“Kau sudah melihatku, Radit. Sekarang kau harus memilih.”
Suaranya tak terdengar melalui udara. Tapi muncul dari dalam dada, bergema seperti bisikan dari ruang sempit. Dalam gelap, mata itu tetap menatapku tanpa berkedip. Tak ada wajah, tak ada tubuh—hanya sepasang mata yang diam, namun membuat kulit leherku menegang.
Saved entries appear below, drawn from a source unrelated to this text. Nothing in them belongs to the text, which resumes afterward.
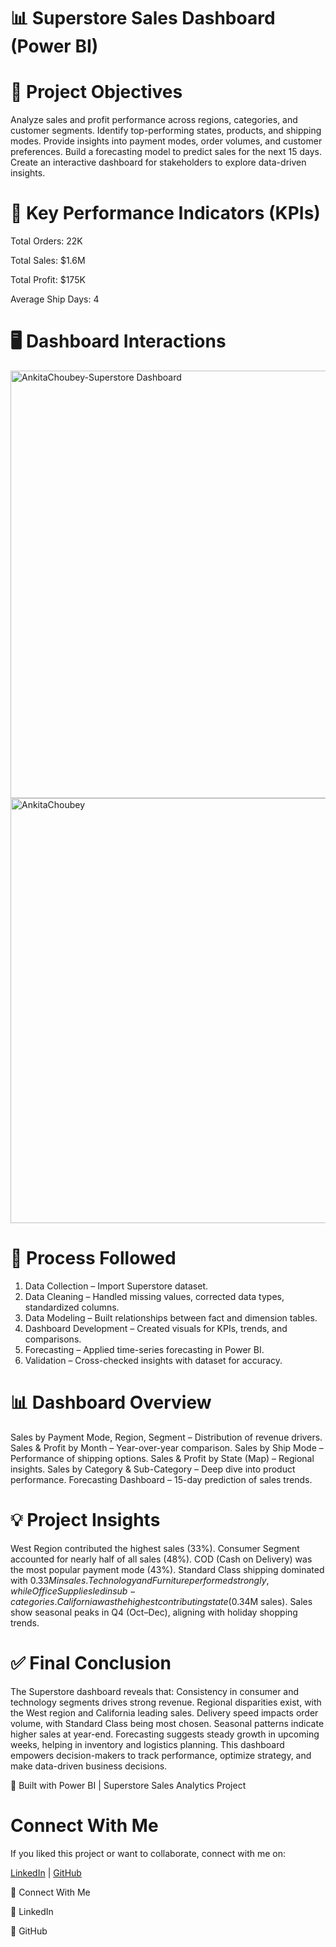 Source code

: # 📊 Superstore Sales Dashboard (Power BI)

# 🎯 Project Objectives

Analyze sales and profit performance across regions, categories, and customer segments.
Identify top-performing states, products, and shipping modes.
Provide insights into payment modes, order volumes, and customer preferences.
Build a forecasting model to predict sales for the next 15 days.
Create an interactive dashboard for stakeholders to explore data-driven insights.

# 📌 Key Performance Indicators (KPIs)

Total Orders: 22K

Total Sales: $1.6M

Total Profit: $175K

Average Ship Days: 4

# 🖥️ Dashboard Interactions

<img width="1225" height="684" alt="AnkitaChoubey-Superstore Dashboard" src="https://github.com/user-attachments/assets/f58cb491-c7a2-4367-8a0c-77000d935733" />
<img width="1210" height="680" alt="AnkitaChoubey" src="https://github.com/user-attachments/assets/7db7505b-ad14-4027-9b4b-95715e621b06" />

# 🔄 Process Followed

1. Data Collection – Import Superstore dataset.
2. Data Cleaning – Handled missing values, corrected data types, standardized columns.
3. Data Modeling – Built relationships between fact and dimension tables.
4. Dashboard Development – Created visuals for KPIs, trends, and comparisons.
5. Forecasting – Applied time-series forecasting in Power BI.
6. Validation – Cross-checked insights with dataset for accuracy.

# 📊 Dashboard Overview

Sales by Payment Mode, Region, Segment – Distribution of revenue drivers.
Sales & Profit by Month – Year-over-year comparison.
Sales by Ship Mode – Performance of shipping options.
Sales & Profit by State (Map) – Regional insights.
Sales by Category & Sub-Category – Deep dive into product performance.
Forecasting Dashboard – 15-day prediction of sales trends.

# 💡 Project Insights

West Region contributed the highest sales (33%).
Consumer Segment accounted for nearly half of all sales (48%).
COD (Cash on Delivery) was the most popular payment mode (43%).
Standard Class shipping dominated with $0.33M in sales.
Technology and Furniture performed strongly, while Office Supplies led in sub-categories.
California was the highest contributing state ($0.34M sales).
Sales show seasonal peaks in Q4 (Oct–Dec), aligning with holiday shopping trends.

# ✅ Final Conclusion

The Superstore dashboard reveals that:
Consistency in consumer and technology segments drives strong revenue.
Regional disparities exist, with the West region and California leading sales.
Delivery speed impacts order volume, with Standard Class being most chosen.
Seasonal patterns indicate higher sales at year-end.
Forecasting suggests steady growth in upcoming weeks, helping in inventory and logistics planning.
This dashboard empowers decision-makers to track performance, optimize strategy, and make data-driven business decisions.


🚀 Built with Power BI | Superstore Sales Analytics Project
 
# Connect With Me

If you liked this project or want to collaborate, connect with me on:

 [LinkedIn]( https://www.linkedin.com/in/ankita-c-4a1581212) | [GitHub](https://github.com/AnkitaChoubey/AnkitaChoubey)

 
 
 
 
 
 
 
 
 
 
 
 
 
 
 🤝 Connect With Me

💼 LinkedIn

📂 GitHub


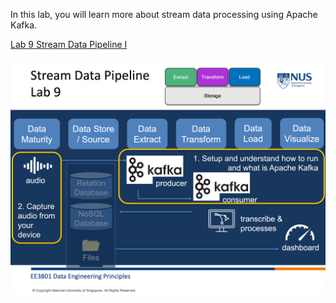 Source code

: In this lab, you will learn more about stream data processing using Apache Kafka. 

[Lab 9 Stream Data Pipeline I](./lab9%20stream_data_pipeline_1.html)

<img src="image/week9_image4.png"> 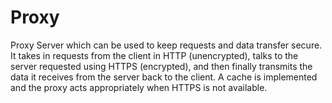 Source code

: # Proxy
 Proxy Server which can be used to keep requests and data transfer secure. 
 It takes in requests from the client in HTTP (unencrypted), talks to the server requested using HTTPS (encrypted), 
 and then finally transmits the data it receives from the server back to the client. 
 A cache is implemented and the proxy acts appropriately when HTTPS is not available.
Aku bergeming. Napasku terasa pendek. Jari-jari kakiku mencengkeram lantai dingin, tapi rasanya aku tak menyentuh apa pun. Dunia seperti menguap di sekitar cermin. Hanya suara denyut jantung yang terdengar jelas di telingaku.
“Pilih apa?” tanyaku pelan. Bahkan suaraku sendiri terasa asing.
Mata itu bergerak sedikit, lalu menyipit seperti sedang tersenyum—atau menghina. Sinar samar dari luar jendela menyingkap bayangan wajah samar, tapi setiap detailnya kabur, seperti lukisan minyak yang setengah terhapus.
“Pilih siapa yang akan tetap tinggal... dan siapa yang akan menghilang.”
Aku mencoba mundur, tapi kakiku seperti menancap di lantai. Cermin itu memantulkan lebih dari bayanganku. Ia memantulkan pilihan yang belum kumengerti, dan ancaman yang belum bisa kutafsirkan.
Lampu mendadak menyala. Suaranya meletik pelan, dan dunia kembali seperti biasa. Cermin hanya cermin. Bayanganku sendiri kembali menatapku, normal, lurus, tidak tersenyum.
Aku menghela napas panjang. Tapi napas itu tidak menenangkan. Rasanya seperti menelan air dingin yang menyusup terlalu dalam.
Kamar kontrakan ini terasa terlalu sempit sekarang. Dinding kayunya seperti memendek, langit-langit seperti menunduk, dan udara tak cukup untuk satu orang—apalagi dua jiwa.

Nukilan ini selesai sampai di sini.